Se dirá que la renuncia convendría al chavismo, si aceptamos una definición tan impropia para un fenómeno de honduras no sospechadas suficientemente. Le daría el largo aliento del que carece al garantizarse una etapa de madurez fuera de las ventajas y privilegios del poder que lo asfixia, nada difícil la hipótesis cuando ya descartamos el Síndrome Perón.

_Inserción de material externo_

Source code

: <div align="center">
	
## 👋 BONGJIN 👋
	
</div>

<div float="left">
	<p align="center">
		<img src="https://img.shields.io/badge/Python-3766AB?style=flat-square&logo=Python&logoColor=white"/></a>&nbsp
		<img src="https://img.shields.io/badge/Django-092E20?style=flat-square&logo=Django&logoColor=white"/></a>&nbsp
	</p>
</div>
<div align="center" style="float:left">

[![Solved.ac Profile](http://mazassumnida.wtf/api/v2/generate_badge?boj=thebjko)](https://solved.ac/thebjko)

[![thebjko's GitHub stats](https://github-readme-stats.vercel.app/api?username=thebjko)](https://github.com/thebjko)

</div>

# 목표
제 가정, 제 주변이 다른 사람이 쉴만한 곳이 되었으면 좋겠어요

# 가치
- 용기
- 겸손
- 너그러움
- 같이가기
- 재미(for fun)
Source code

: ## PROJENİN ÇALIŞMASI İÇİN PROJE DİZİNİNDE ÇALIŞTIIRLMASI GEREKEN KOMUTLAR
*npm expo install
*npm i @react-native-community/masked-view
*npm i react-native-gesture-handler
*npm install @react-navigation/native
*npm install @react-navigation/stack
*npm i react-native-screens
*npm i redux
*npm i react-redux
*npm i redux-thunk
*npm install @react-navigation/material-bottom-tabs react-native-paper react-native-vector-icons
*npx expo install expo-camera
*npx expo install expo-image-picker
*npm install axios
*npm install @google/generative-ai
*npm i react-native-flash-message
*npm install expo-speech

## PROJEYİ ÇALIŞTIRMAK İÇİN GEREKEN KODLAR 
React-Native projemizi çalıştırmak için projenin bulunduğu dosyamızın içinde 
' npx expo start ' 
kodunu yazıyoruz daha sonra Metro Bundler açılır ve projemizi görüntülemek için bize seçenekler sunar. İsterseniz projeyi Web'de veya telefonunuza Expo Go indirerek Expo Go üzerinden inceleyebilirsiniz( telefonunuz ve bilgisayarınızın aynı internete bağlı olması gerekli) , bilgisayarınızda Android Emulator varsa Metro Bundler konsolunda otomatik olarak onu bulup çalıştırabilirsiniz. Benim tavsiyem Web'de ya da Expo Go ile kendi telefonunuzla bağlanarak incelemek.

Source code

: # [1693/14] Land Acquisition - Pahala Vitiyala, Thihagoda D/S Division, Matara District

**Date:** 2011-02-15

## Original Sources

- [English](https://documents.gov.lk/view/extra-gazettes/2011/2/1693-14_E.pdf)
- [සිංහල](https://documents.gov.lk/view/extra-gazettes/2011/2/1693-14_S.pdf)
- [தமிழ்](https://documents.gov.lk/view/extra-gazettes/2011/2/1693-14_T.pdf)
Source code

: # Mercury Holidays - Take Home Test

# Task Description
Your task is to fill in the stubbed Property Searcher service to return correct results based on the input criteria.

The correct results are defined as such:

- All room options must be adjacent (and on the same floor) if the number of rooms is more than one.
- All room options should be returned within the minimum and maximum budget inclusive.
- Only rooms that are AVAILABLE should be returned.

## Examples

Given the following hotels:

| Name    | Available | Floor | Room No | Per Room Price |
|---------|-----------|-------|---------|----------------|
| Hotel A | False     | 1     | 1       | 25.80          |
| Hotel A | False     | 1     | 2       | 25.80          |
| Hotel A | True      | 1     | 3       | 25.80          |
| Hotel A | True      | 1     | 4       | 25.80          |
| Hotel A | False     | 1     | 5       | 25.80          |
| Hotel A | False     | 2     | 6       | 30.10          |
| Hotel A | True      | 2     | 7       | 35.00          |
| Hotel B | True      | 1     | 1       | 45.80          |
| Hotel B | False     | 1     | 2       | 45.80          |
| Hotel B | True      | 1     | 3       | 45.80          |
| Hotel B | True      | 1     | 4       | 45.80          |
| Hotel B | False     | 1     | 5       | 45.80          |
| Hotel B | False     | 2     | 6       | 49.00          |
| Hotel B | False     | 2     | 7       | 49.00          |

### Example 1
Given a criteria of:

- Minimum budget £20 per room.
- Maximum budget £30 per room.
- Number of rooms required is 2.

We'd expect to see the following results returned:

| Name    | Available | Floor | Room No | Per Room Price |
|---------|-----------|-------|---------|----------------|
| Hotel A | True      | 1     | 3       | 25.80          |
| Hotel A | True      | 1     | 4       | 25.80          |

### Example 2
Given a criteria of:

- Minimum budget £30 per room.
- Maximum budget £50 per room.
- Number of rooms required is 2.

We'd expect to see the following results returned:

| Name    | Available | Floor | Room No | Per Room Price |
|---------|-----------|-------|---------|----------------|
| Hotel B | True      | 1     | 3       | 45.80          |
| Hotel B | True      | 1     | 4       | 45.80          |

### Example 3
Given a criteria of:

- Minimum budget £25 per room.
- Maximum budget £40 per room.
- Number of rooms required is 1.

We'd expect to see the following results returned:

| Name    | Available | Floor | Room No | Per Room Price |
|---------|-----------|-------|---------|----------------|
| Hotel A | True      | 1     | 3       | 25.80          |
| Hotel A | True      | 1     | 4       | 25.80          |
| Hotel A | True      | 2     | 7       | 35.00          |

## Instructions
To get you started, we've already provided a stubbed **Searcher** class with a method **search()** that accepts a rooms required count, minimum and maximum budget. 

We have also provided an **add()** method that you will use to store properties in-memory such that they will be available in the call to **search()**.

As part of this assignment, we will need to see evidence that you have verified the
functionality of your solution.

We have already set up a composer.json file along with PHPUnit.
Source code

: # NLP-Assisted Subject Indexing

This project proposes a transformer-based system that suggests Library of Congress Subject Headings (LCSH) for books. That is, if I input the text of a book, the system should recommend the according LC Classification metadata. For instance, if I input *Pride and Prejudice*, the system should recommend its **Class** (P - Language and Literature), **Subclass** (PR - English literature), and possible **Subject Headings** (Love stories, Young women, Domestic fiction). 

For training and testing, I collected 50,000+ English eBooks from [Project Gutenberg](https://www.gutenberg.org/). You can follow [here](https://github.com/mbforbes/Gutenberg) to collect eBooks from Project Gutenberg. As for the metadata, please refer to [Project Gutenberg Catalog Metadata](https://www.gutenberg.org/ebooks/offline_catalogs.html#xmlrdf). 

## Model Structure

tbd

El síndrome en cuestión suponía la caída estrepitosa y consiguiente victimización de Chávez a la vuelta de un año, por lo que –al igual que el caudillo que pulverizó el futuro de la Argentina, sorprendido por las muy posteriores y competidas versiones de derecha e izquierda- haría sombra en la Venezuela de los próximos cincuenta años. Ya es tarde, demasiado tarde y –ésta vez- la victimización recorre otras calles, intentando una versión –por supuesto, épica- de su regreso al poder en términos que chocan contra el sentido común o lo que ya es público y notorio, de acuerdo a la fórmula que tanto se ha escuchado en el medio parlamentario.
La renuncia es la alternativa válida para propios y extraños en un escenario de fracturación consecutiva, resultado inequívoco de la desarticulación social y política que se vio como una genial ocurrencia estratégica. Y Chávez debe evaluarla a pesar de sus seguidores más fieros.